Lead Scoring
Grade Gravity Forms, WPForms, and Contact Form 7 submissions as A, B, C, or Reject using the form’s consented Lead Scoring setup.
What this action does
- Uses the form’s Site Context, good-fit criteria, bad-fit criteria, spam guidance, and calibrated examples.
- Returns a practical A, B, C, or Reject grade with confidence, rationale, red flags, missing information, and recommended priority.
- Stores results in Gravity Forms entry meta and notes, or in ledger-backed Contact Form 7 review records, then indexes them for the Lead Scoring dashboard.
What it can return
- Grade: A/B/C/Reject
- Fit and intent summaries
- Reasons and red flags
- Missing information
- Recommended priority
Setup tips
- Write concrete good-fit and bad-fit examples before turning the action on for important forms.
- Correct wrong grades as staff review entries so future calibration can improve.
- Use Spam Detection beside Lead Scoring when you need spam-specific handling.
Important guardrails
- Sentient Forms does not expose numeric lead scores in this release.
- Lead Scoring requires active, consented setup for the connected form; Contact Form 7 runs after submission through the ledger in this release.
- Reject is a qualification outcome; Spam Detection remains the spam classification action.
Frequently asked questions
Common questions about using A/B/C/Reject grades with supported form submissions.
Lead Scoring reviews a Gravity Forms, WPForms, or Contact Form 7 submission against the form’s approved setup context and returns an A, B, C, or Reject grade with rationale staff can review.

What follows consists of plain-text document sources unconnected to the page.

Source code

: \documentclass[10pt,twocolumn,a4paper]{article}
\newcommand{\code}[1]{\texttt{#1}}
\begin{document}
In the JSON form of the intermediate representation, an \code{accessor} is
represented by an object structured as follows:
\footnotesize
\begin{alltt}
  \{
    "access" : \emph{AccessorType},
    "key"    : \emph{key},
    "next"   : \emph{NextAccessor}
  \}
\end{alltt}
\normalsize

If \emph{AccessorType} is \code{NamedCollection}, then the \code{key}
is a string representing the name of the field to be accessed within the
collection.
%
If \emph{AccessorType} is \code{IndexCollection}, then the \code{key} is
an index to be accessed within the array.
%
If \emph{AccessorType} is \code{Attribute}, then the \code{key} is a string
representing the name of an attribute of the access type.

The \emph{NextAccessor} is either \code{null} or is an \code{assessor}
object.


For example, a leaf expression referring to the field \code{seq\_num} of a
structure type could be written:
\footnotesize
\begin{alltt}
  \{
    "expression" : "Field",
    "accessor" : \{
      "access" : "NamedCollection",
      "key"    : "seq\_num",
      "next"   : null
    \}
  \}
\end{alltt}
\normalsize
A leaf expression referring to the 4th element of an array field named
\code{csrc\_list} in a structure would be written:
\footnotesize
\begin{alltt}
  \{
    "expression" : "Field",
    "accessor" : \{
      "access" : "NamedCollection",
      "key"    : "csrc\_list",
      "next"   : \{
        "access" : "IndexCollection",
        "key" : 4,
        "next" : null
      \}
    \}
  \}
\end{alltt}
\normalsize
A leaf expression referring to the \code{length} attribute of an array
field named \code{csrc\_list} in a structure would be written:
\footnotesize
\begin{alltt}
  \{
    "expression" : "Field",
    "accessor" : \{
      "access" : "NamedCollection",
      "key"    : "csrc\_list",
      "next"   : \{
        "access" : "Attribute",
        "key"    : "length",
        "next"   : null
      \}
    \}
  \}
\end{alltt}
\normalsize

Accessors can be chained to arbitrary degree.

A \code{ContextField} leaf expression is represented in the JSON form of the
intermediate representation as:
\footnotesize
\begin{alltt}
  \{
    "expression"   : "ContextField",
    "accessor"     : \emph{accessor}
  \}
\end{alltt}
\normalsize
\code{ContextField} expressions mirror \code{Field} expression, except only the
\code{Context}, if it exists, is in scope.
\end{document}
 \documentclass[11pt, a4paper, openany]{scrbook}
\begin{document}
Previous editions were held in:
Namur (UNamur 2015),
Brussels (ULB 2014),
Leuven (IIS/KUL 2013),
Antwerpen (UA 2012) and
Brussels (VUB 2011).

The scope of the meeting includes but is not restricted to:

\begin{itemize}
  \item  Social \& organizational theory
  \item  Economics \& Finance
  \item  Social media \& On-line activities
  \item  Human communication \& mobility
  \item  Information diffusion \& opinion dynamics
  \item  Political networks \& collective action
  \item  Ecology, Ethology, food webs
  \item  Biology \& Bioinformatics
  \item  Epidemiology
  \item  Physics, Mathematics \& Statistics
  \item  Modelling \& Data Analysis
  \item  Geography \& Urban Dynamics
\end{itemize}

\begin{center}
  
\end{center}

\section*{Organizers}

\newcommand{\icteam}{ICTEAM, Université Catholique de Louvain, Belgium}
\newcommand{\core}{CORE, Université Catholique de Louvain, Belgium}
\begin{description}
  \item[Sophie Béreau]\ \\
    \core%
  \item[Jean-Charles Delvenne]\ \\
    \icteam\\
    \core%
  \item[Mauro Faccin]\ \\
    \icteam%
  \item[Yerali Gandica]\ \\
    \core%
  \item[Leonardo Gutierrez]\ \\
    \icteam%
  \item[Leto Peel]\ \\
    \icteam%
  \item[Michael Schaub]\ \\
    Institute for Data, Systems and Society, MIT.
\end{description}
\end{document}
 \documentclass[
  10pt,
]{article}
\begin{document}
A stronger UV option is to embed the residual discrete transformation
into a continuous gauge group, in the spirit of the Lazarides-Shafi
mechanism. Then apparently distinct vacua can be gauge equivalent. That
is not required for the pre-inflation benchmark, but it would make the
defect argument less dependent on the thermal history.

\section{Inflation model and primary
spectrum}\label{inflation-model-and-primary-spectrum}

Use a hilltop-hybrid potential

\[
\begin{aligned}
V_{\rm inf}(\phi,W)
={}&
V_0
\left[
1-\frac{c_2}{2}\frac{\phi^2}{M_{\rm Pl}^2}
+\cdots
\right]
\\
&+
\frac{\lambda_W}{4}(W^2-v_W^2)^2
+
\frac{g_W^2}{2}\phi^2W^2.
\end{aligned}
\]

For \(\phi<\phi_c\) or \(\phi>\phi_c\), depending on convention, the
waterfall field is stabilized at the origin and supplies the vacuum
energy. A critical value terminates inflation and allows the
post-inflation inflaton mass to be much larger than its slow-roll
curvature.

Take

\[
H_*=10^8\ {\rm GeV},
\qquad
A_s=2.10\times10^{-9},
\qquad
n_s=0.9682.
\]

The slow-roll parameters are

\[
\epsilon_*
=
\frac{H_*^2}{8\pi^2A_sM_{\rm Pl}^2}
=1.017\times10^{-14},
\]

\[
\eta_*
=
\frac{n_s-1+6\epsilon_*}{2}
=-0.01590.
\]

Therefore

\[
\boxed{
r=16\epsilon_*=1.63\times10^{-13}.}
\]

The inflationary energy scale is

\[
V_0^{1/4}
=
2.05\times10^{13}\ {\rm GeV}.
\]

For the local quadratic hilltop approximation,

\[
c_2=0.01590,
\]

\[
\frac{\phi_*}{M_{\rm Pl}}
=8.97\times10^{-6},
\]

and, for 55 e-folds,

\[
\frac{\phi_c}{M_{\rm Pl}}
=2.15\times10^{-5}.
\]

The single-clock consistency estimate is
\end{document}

No. Sentient Forms Lead Scoring uses A/B/C/Reject grades, confidence, priority, and readable justification. It avoids numeric lead scores because most form entries do not support that kind of precision.
Lead Scoring needs an active, consented setup for the form, including site context, good-fit criteria, bad-fit criteria, spam guidance, and optional calibrated examples.